IAM, security operations, and system owners should share responsibility, but one team needs clear authority over policy, exception approval, and review. Without defined ownership, password rules drift across platforms and become harder to audit. Governance should cover both standard users and privileged accounts because the risk profile is not the same.

Why This Matters for Security Teams

Password governance is not just a control ownership question. It determines who can set standards, approve exceptions, and enforce review across human and non-human access. When no single team owns that accountability, password policy fragments across platforms, privileged accounts get treated like ordinary users, and audit evidence becomes inconsistent. That is especially dangerous where legacy applications still rely on passwords even as the broader programme moves toward stronger controls.

NIST’s Cybersecurity Framework 2.0 treats governance as a core discipline, not a documentation exercise, and NHIMG’s Top 10 NHI Issues shows how inconsistent lifecycle control is a recurring failure mode when identity ownership is diffuse. The same pattern applies to passwords: without clear authority, exceptions accumulate faster than controls can be reviewed. In practice, many security teams encounter password sprawl only after an audit finding, a privileged account incident, or a stalled remediation effort has already exposed the gap.

How It Works in Practice

Effective password governance usually works best when one function owns policy, while others execute and validate it. IAM typically defines the standard, security operations monitors adherence and detects abuse, and system owners confirm what their applications can actually support. That separation matters because the team that runs the platform is not always the right team to define the policy.

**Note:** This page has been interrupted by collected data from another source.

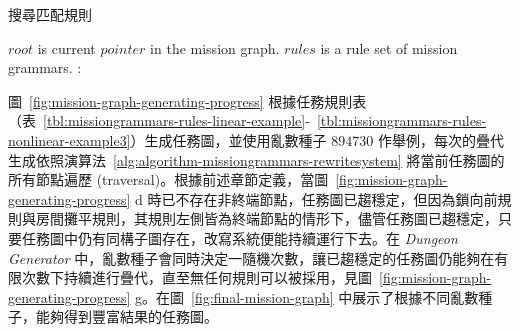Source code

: \begin{algorithm}[!htb]
    \caption{搜尋匹配規則}
    \label{alg:algorithm-matchedrule}
    \begin{algorithmic}[1]
        \Require
            \Statex $root$ is current $pointer$ in the mission graph.
            \Statex $rules$ is a rule set of mission grammars.
        \Ensure
                               
                :                              
                         
                                              
                    \EndIf
                \EndFor
                                
                                      
            \EndFunction
    \end{algorithmic}
\end{algorithm}

圖~\ref{fig:mission-graph-generating-progress} 根據任務規則表（表~\ref{tbl:missiongrammars-rules-linear-example}-~\ref{tbl:missiongrammars-rules-nonlinear-example3}）生成任務圖，並使用亂數種子 $894730$ 作舉例，每次的疊代生成依照演算法~\ref{alg:algorithm-missiongrammars-rewritesystem} 將當前任務圖的所有節點遍歷 (traversal)。根據前述章節定義，當圖~\ref{fig:mission-graph-generating-progress} d 時已不存在非終端節點，任務圖已趨穩定，但因為鎖向前規則與房間攤平規則，其規則左側皆為終端節點的情形下，儘管任務圖已趨穩定，只要任務圖中仍有同構子圖存在，改寫系統便能持續運行下去。在 \textit{Dungeon Generator} 中，亂數種子會同時決定一隨機次數，讓已趨穩定的任務圖仍能夠在有限次數下持續進行疊代，直至無任何規則可以被採用，見圖~\ref{fig:mission-graph-generating-progress} g。在圖~\ref{fig:final-mission-graph} 中展示了根據不同亂數種子，能夠得到豐富結果的任務圖。

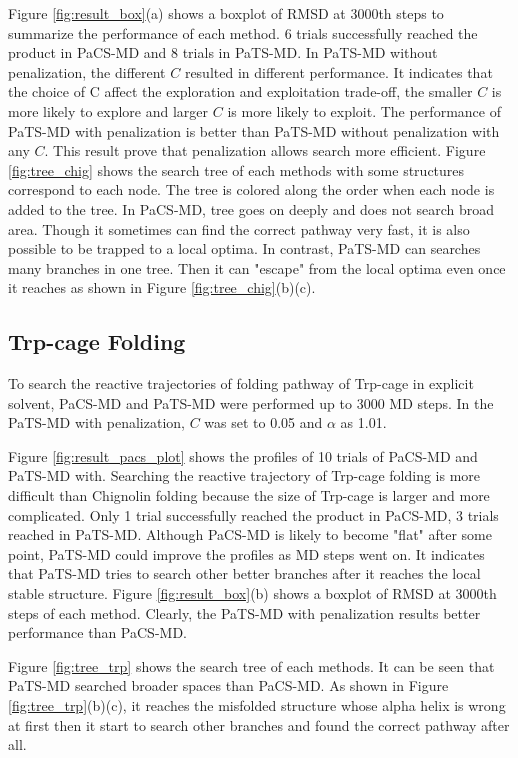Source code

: Figure \ref{fig:result_box}(a) shows a boxplot of RMSD at 3000th steps to summarize the performance of each method. 6 trials successfully reached the product in PaCS-MD and 8 trials in PaTS-MD. In PaTS-MD without penalization, the different $C$ resulted in different performance. It indicates that the choice of C affect the exploration and exploitation trade-off, the smaller $C$ is more likely to explore and larger $C$ is more likely to exploit. The performance of PaTS-MD with penalization is better than PaTS-MD without penalization with any $C$. This result prove that penalization allows search more efficient.
Figure \ref{fig:tree_chig} shows the search tree of each methods with some structures correspond to each node. The tree is colored along the order when each node is added to the tree.
In PaCS-MD, tree goes on deeply and does not search broad area. Though it sometimes can find the correct pathway very fast, it is also possible to be trapped to a local optima. In contrast, PaTS-MD can searches many branches in one tree. Then it can "escape" from the local optima even once it reaches as shown in Figure \ref{fig:tree_chig}(b)(c).

\subsection{Trp-cage Folding}
To search the reactive trajectories of folding pathway of Trp-cage in explicit solvent, PaCS-MD and PaTS-MD were performed up to 3000 MD steps. In the PaTS-MD with penalization, $C$ was set to 0.05 and $\alpha$ as 1.01.

Figure \ref{fig:result_pacs_plot} shows the profiles of 10 trials of PaCS-MD and PaTS-MD with. Searching the reactive trajectory of Trp-cage folding is more difficult than Chignolin folding because the size of Trp-cage is larger and more complicated. Only 1 trial successfully reached the product in PaCS-MD, 3 trials reached in PaTS-MD. Although PaCS-MD is likely to become "flat" after some point, PaTS-MD could improve the profiles as MD steps went on. It indicates that PaTS-MD tries to search other better branches after it reaches the local stable structure. 
Figure \ref{fig:result_box}(b) shows a boxplot of RMSD at 3000th steps of each method. Clearly, the PaTS-MD with penalization results better performance than PaCS-MD. 

Figure \ref{fig:tree_trp} shows the search tree of each methods. It can be seen that PaTS-MD searched broader spaces than PaCS-MD. As shown in Figure \ref{fig:tree_trp}(b)(c), it reaches the misfolded structure whose alpha helix is wrong at first then it start to search other branches and found the correct pathway after all. 

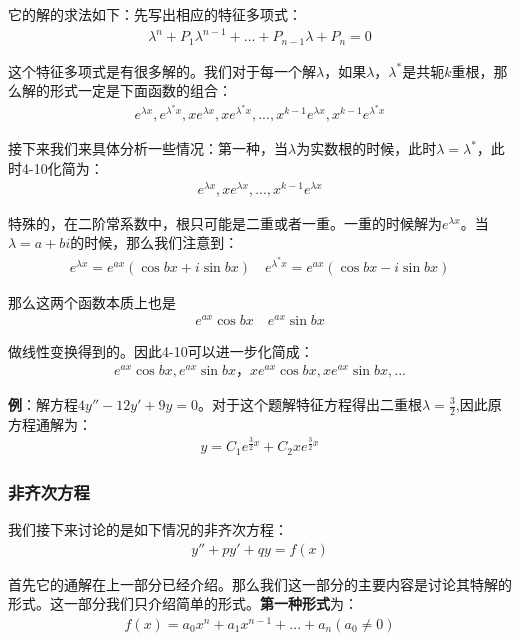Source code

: \documentclass{ctexart}
\let\oldtextbf\textbf
\renewcommand{\textbf}[1]{\textcolor{brown!50!red}{\oldtextbf{#1}}}
\begin{document}
它的解的求法如下：先写出相应的特征多项式：
\begin{align*}
\lambda^n+P_1\lambda^{n-1}+...+P_{n-1}\lambda+P_n=0
\end{align*}

这个特征多项式是有很多解的。我们对于每一个解$\lambda$，如果$\lambda，\lambda^*$是共轭$k$重根，那么解的形式一定是下面函数的组合：
\begin{align*}
e^{\lambda x},e^{\lambda^*x},xe^{\lambda x},xe^{\lambda^*x},...,
x^{k-1}e^{\lambda x},x^{k-1}e^{\lambda^*x}\tag{4-10} 
\end{align*}

接下来我们来具体分析一些情况：第一种，当$\lambda$为实数根的时候，此时$\lambda=\lambda^*$，此时4-10化简为：
\begin{align*}
e^{\lambda x},xe^{\lambda x},...,
x^{k-1}e^{\lambda x}\tag{4-11} 
\end{align*}

特殊的，在二阶常系数中，根只可能是二重或者一重。一重的时候解为$e^{\lambda x}$。当$\lambda=a+bi$的时候，那么我们注意到：
\begin{align*}
e^{\lambda x}=e^{ax}(\cos bx+i\sin bx)\quad e^{\lambda^* x}=e^{ax}(\cos bx-i\sin bx)
\end{align*}

那么这两个函数本质上也是
\begin{align*}
e^{ax}\cos bx\quad e^{ax}\sin bx
\end{align*}

做线性变换得到的。因此4-10可以进一步化简成：
\begin{align*}
e^{ax}\cos bx,e^{ax}\sin bx，xe^{ax}\cos bx,xe^{ax}\sin bx,...\tag{4-12} 
\end{align*}

\textbf{\color{brown!50!red}例}：解方程$4y''-12y'+9y=0$。对于这个题解特征方程得出二重根$\lambda=\frac{3}{2}$,因此原方程通解为：
\begin{align*}
    y=C_1e^{\frac{3}{2}x}+C_2xe^{\frac{3}{2}x}
\end{align*}

\subsubsection{非齐次方程}
我们接下来讨论的是如下情况的非齐次方程：
\begin{align*}
    y''+py'+qy=f(x)\tag{4-13}
\end{align*}

首先它的通解在上一部分已经介绍。那么我们这一部分的主要内容是讨论其特解的形式。这一部分我们只介绍简单的形式。\textbf{\color{brown!50!red}第一种形式}为：
\begin{align*}
    f(x)=a_0x^n+a_1x^{n-1}+...+a_n(a_0\neq0)
\end{align*}
\end{document}
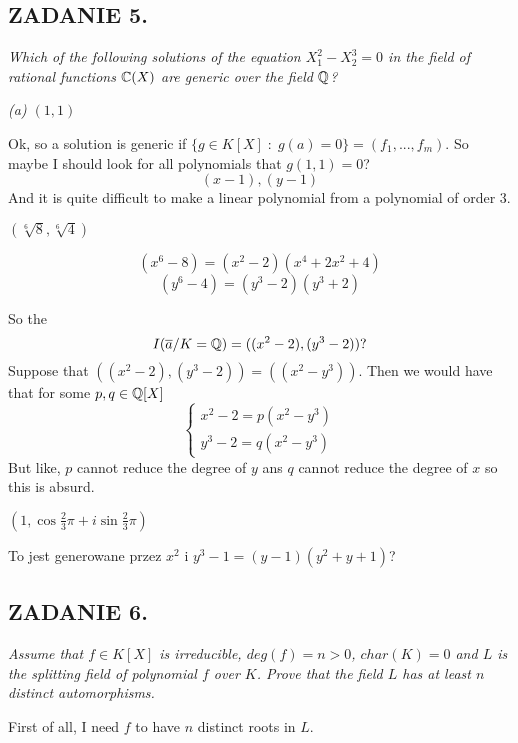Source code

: \documentclass{article}
\begin{document}
\subsection*{ZADANIE 5.}
\emph{\color{pink}Which of the following solutions of the equation $X_1^2-X_2^3=0$ in the field of rational functions $\mathbb{C}(X)$ are generic over the field $\mathbb{Q}$?}

\emph{\color{pink}(a) $(1, 1)$}
\smallskip

Ok, so a solution is generic if $\{g\in K[X]\;:\;g(a)=0\}=(f_1,...,f_m)$. So maybe I should look for all polynomials that $g(1, 1)=0$?
$$(x-1),(y-1)$$
And it is quite difficult to make a linear polynomial from a polynomial of order $3$.

\emph{\color{pink} $(\sqrt[6]{8}, \sqrt[6]{4})$}
\smallskip

$$(x^6-8)=(x^2-2)(x^4+2x^2+4)$$
$$(y^6-4)=(y^3-2)(y^3+2)$$

So the 
$$I(\overline a/K=\mathbb{Q})=((x^2-2), (y^3-2))?$$ 
Suppose that $((x^2-2), (y^3-2))=((x^2-y^3))$. Then we would have that for some $p, q\in \mathbb{Q}[X]$
$$\begin{cases}
    x^2-2=p(x^2-y^3)\\
    y^3-2=q(x^2-y^3)
\end{cases}$$
But like, $p$ cannot reduce the degree of $y$ ans $q$ cannot reduce the degree of $x$ so this is absurd.

\emph{\color{pink} $(1, \cos\frac23\pi+i\sin\frac23\pi)$}

To jest generowane przez $x^2$ i $y^3-1=(y-1)(y^2+y+1)$?

\subsection*{ZADANIE 6.}
\emph{\color{pink}Assume that $f\in K[X]$ is irreducible, $deg(f)=n>0$, $char(K)=0$ and $L$ is the splitting field of polynomial $f$ over $K$. Prove that the field $L$ has at least $n$ distinct automorphisms.}
\smallskip

First of all, I need $f$ to have $n$ distinct roots in $L$. 



\end{document}
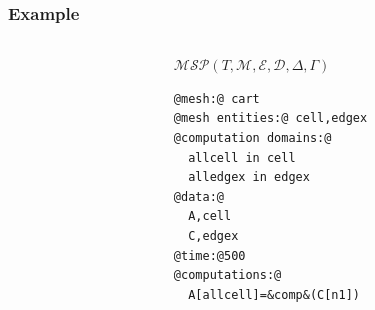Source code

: \documentclass{beamer}
\begin{document}
\begin{frame}[fragile]
\frametitle{Example}
\begin{columns}
\begin{column}{.52\textwidth}
\hspace{10pt}
\end{column}
\begin{column}{.48\textwidth}
$\mathcal{MSP}(T,\mathcal{M},\mathcal{E},\mathcal{D},\Delta,\Gamma)$\\

\begin{lstlisting}[style=base]
@mesh:@ cart
@mesh entities:@ cell,edgex
@computation domains:@
  allcell in cell
  alledgex in edgex
@data:@
  A,cell
  C,edgex
@time:@500
@computations:@
  A[allcell]=&comp&(C[n1])
\end{lstlisting}
\end{column}
\end{columns}
\end{frame}
\end{document}
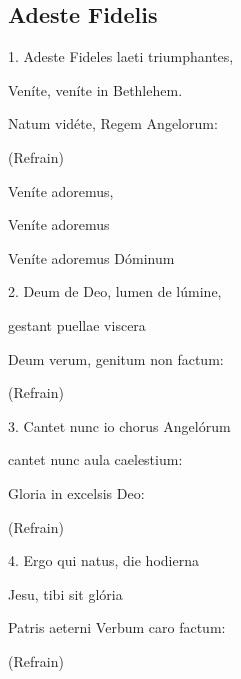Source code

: \subsection{Adeste Fidelis}\label{adeste}
\begin{description}[nosep,leftmargin=\parindent,labelsep=0pt]
\item 1. Adeste Fideles laeti triumphantes, 
\item Veníte, veníte in Bethlehem. 
\item Natum vidéte, Regem Angelorum: 
\vspace{1.5ex}
\item (Refrain) 
\item Veníte adoremus, 
\item Veníte adoremus 
\item Veníte adoremus Dóminum 
\vspace{1.5ex}
\item 2. Deum de Deo, lumen de lúmine, 
\item gestant puellae viscera 
\item Deum verum, genitum non factum: 
\item (Refrain) 
\vspace{1.5ex}
\item 3. Cantet nunc io chorus Angelórum 
\item cantet nunc aula caelestium: 
\item Gloria in excelsis Deo: 
\item (Refrain) 
\vspace{1.5ex}
\item 4. Ergo qui natus, die hodierna 
\item Jesu, tibi sit glória 
\item Patris aeterni Verbum caro factum: 
\item (Refrain) 
\end{description}
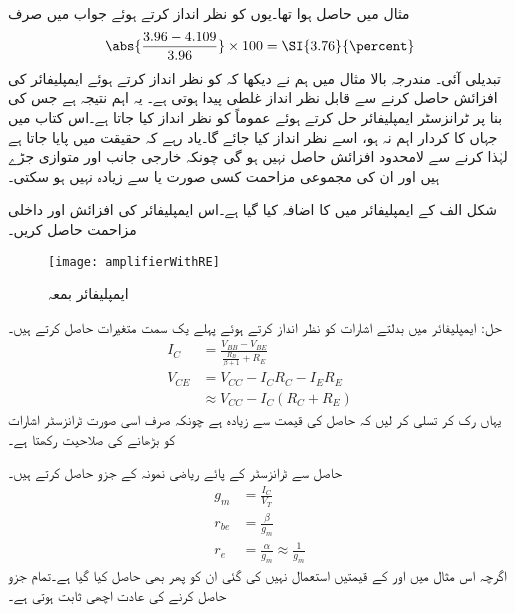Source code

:مثال  میں  حاصل ہوا تھا۔یوں  کو نظر انداز کرتے ہوئے جواب میں صرف
\begin{align*}
\abs{\frac{3.96-4.109}{3.96}} \times 100=\SI{3.76}{\percent}
\end{align*} 
تبدیلی آئی۔
مندرجہ بالا مثال میں ہم نے دیکھا کہ  کو نظر انداز کرتے ہوئے ایمپلیفائر کی افزائش حاصل کرنے سے قابل نظر انداز غلطی پیدا ہوتی ہے۔ یہ اہم نتیجہ ہے جس کی بنا پر ٹرانزسٹر ایمپلیفائر حل کرتے ہوئے عموماً  کو نظر انداز کیا جاتا ہے۔اس کتاب میں جہاں  کا کردار اہم نہ ہو، اسے نظر انداز کیا جائے گا۔یاد رہے کہ حقیقت میں  پایا جاتا ہے لہٰذا  کرنے سے لامحدود افزائش حاصل نہیں ہو گی چونکہ خارجی جانب  اور  متوازی جڑے ہیں اور ان کی مجموعی مزاحمت کسی صورت  یا  سے زیادہ نہیں ہو سکتی۔

شکل  الف کے ایمپلیفائر میں   کا اضافہ کیا گیا ہے۔اس ایمپلیفائر کی افزائش  اور داخلی مزاحمت  حاصل کریں۔
\begin{figure}
\centering
\texttt{[image: amplifierWithRE]}
\caption{ایمپلیفائر بمعہ }
\label{شکل_ایمپلیفائر_بمع_مخارجی_مزاحمت}
\end{figure}

حل: ایمپلیفائر میں بدلتے اشارات کو نظر انداز کرتے ہوئے پہلے یک سمت متغیرات حاصل کرتے ہیں۔
\begin{align*}
I_C&=\frac{V_{BB}-V_{BE}}{\frac{R_B}{\beta+1}+R_E}\\
V_{CE}&=V_{CC}-I_C R_C  - I_E R_E\\
&\approx V_{CC}-I_C \left(R_C+R_E \right )
\end{align*}
یہاں رک کر تسلی کر لیں کہ حاصل   کی قیمت  سے زیادہ ہے چونکہ صرف اسی صورت ٹرانزسٹر اشارات کو بڑھانے کی صلاحیت رکھتا ہے۔

حاصل  سے ٹرانزسٹر کے پائے ریاضی نمونہ  کے جزو حاصل کرتے ہیں۔
\begin{align*}
g_m&=\frac{I_C}{V_T}\\
r_{be}&=\frac{\beta}{g_m}\\
r_e&=\frac{\alpha}{g_m} \approx \frac{1}{g_m}
\end{align*}
اگرچہ اس مثال میں  اور   کے قیمتیں استعمال نہیں کی گئی ان کو پھر بھی حاصل کیا گیا ہے۔تمام جزو حاصل کرنے کی عادت اچھی ثابت ہوتی ہے۔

A workable operating model usually includes:

  • One accountable owner for password standards, exceptions, and periodic review.
  • Separate approval paths for standard user passwords and privileged account passwords.
  • Documented controls for complexity, rotation, reuse, reset, and vaulting where applicable.
  • Review cadence tied to risk, not just calendar convenience.
  • Evidence capture that shows who approved what, when, and why.

For programmes that still manage secrets directly, NHIMG’s lifecycle guidance for NHIs is useful because the same governance discipline applies to service credentials, API keys, and shared accounts. Where password vaulting is part of the design, policy should also define break-glass handling and review of privileged access paths. The practical aim is not to make every team responsible for everything, but to make one team accountable for the decision framework and the others responsible for implementation and control testing. Current guidance suggests that this model is strongest when it is paired with central logging and routine exception reconciliation.

That approach aligns with the broader control intent in NIST Cybersecurity Framework 2.0, where accountability and ongoing monitoring are part of operational security. These controls tend to break down in highly federated environments with inherited application owners because no one group has both the authority and the full inventory needed to enforce policy consistently.

Common Variations and Edge Cases

Tighter password governance often increases operational overhead, so organisations have to balance standardisation against application compatibility and support burden. That tradeoff is most visible in legacy systems, third-party platforms, and environments with shared administrative access.

There is no universal standard for this yet, but best practice is evolving toward risk-based exceptions rather than blanket rules. For example, standard user accounts may follow one policy, while privileged accounts require stronger rotation, tighter vault controls, and shorter review windows. Some mature programmes also eliminate passwords entirely where phishing-resistant authentication is possible, but that does not remove the need to govern the legacy estate.

NHIMG’s regulatory and audit perspectives on NHIs are relevant here because auditors usually look for evidence of ownership, exception handling, and periodic review rather than a perfect policy on paper. If the organisation also manages cloud secrets, the risks described in Azure Key Vault privilege escalation exposure show why privileged credential governance needs stricter oversight than ordinary password administration.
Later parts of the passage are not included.